• _What is expected_
Determine how many lines of the entries that follow contain "string", and respond with that number alone.

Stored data
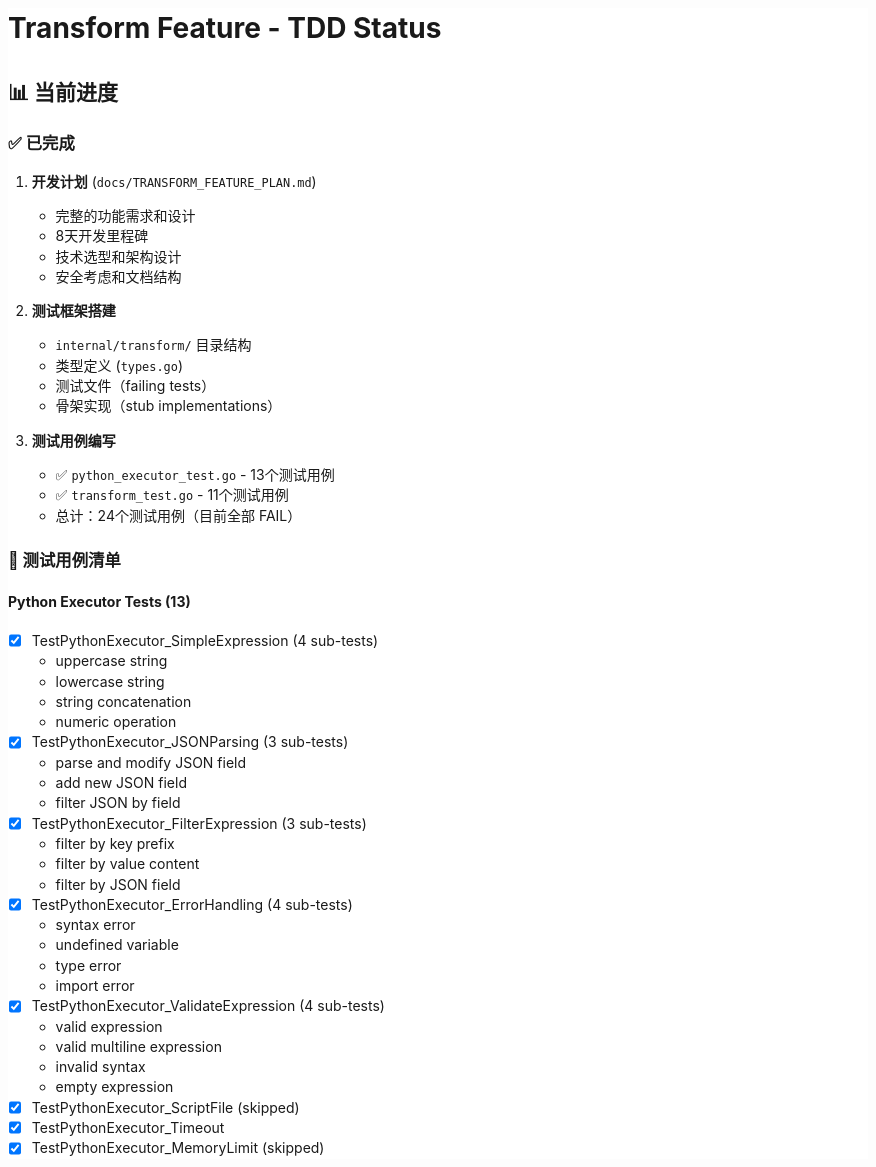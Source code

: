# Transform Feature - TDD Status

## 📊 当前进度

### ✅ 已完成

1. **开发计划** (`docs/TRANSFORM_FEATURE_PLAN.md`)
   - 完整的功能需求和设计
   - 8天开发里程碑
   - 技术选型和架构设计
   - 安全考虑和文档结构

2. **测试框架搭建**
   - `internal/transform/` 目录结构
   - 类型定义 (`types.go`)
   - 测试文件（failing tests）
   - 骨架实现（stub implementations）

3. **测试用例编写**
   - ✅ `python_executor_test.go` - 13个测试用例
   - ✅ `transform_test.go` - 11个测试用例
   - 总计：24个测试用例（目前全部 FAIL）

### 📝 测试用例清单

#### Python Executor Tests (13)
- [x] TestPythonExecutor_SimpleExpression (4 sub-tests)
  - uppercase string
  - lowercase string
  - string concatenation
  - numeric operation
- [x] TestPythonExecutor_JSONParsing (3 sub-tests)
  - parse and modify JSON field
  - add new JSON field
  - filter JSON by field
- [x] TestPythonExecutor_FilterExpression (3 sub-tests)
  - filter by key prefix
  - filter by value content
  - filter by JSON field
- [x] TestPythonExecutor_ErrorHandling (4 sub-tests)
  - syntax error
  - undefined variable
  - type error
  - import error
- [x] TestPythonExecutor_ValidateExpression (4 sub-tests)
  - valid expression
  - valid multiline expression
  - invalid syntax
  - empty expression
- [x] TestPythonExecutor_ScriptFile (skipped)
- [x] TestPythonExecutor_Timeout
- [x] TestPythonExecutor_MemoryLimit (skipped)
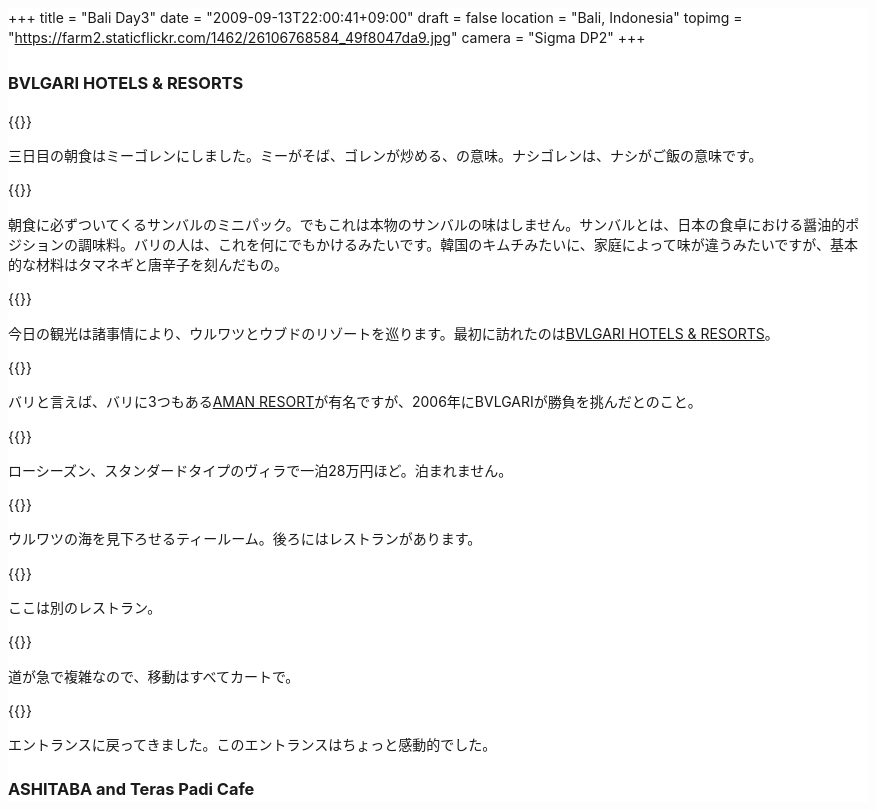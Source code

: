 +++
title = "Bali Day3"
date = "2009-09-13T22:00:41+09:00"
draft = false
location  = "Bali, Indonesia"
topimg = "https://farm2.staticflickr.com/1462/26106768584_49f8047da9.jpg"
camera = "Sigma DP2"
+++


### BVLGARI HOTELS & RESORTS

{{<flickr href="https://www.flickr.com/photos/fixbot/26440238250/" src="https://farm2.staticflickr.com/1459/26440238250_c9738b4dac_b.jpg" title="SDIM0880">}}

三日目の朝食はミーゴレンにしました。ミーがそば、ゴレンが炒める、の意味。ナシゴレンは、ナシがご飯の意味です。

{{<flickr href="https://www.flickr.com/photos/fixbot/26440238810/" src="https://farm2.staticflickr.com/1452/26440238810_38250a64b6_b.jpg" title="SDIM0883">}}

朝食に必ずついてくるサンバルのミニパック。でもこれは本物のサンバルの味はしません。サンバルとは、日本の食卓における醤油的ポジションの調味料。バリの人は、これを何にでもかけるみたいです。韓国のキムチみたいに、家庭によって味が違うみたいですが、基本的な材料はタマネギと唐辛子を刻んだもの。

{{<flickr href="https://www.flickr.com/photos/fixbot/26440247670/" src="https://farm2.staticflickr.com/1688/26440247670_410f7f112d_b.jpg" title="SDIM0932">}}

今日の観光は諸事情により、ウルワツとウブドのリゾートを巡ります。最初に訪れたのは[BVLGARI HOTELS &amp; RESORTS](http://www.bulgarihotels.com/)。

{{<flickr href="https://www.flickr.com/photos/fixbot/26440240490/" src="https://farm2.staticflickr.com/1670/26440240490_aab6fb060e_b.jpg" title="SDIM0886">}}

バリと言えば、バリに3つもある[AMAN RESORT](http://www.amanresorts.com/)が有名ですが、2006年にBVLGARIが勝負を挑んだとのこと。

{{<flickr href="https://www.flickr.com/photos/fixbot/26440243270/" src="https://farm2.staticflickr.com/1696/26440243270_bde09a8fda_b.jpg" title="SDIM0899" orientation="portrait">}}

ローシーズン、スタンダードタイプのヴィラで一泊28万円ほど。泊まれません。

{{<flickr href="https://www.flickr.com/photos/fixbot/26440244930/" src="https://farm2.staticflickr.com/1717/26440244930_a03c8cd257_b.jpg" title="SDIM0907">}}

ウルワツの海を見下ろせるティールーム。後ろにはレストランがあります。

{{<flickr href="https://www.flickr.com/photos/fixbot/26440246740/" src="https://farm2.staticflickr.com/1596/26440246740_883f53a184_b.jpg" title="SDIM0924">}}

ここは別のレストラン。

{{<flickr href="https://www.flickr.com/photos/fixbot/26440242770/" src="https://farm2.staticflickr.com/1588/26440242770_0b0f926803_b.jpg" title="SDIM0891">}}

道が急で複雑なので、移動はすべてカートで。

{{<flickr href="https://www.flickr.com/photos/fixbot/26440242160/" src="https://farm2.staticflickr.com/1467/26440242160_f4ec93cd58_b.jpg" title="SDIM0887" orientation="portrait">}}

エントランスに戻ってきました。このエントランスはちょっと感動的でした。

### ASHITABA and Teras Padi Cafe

* * *

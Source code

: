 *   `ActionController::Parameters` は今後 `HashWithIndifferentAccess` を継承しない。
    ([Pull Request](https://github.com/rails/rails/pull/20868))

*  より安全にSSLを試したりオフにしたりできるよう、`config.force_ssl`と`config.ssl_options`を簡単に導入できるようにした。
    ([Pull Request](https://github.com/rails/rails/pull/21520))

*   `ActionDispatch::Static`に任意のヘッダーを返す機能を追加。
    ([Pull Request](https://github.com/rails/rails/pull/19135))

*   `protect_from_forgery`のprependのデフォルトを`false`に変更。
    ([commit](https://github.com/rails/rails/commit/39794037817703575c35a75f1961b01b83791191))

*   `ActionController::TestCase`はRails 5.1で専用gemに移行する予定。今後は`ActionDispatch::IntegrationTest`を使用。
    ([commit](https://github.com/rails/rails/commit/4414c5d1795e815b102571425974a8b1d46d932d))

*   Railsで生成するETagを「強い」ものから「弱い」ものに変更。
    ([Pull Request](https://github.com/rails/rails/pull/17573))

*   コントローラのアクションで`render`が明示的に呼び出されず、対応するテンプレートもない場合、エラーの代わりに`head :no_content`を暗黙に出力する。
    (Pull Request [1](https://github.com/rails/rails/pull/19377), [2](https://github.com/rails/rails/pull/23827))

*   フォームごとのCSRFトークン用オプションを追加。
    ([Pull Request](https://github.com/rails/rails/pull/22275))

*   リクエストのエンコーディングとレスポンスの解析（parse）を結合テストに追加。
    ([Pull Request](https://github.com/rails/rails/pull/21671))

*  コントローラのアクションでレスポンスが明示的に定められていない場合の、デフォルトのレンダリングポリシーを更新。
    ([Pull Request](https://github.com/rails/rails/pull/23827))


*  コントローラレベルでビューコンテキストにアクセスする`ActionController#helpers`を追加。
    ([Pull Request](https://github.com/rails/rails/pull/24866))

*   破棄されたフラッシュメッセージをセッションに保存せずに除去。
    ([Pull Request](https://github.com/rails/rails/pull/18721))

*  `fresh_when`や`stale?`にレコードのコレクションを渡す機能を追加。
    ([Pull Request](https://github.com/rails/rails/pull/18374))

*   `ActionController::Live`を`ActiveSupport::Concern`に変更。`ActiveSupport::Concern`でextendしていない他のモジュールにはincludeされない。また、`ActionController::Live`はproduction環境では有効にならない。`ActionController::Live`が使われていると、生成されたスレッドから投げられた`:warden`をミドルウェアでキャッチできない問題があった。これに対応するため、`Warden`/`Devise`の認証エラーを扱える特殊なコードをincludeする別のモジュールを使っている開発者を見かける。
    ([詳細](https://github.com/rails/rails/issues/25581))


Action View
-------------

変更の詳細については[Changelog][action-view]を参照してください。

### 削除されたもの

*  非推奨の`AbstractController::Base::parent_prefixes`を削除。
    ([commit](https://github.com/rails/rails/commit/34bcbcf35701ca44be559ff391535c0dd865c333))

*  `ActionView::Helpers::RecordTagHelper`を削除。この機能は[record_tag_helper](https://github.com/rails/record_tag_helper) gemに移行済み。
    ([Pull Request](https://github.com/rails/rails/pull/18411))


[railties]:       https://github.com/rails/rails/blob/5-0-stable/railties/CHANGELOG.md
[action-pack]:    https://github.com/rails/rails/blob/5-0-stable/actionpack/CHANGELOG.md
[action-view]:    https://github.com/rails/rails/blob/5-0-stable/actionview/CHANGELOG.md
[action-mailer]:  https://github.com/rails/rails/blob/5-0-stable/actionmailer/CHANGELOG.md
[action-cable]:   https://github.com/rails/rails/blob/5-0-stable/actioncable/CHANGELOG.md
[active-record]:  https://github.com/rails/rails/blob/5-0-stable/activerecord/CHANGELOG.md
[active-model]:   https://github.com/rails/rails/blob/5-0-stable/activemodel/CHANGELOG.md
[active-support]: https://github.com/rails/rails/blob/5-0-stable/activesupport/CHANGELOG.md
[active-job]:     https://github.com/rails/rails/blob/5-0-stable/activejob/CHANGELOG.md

• _Response to the task_
3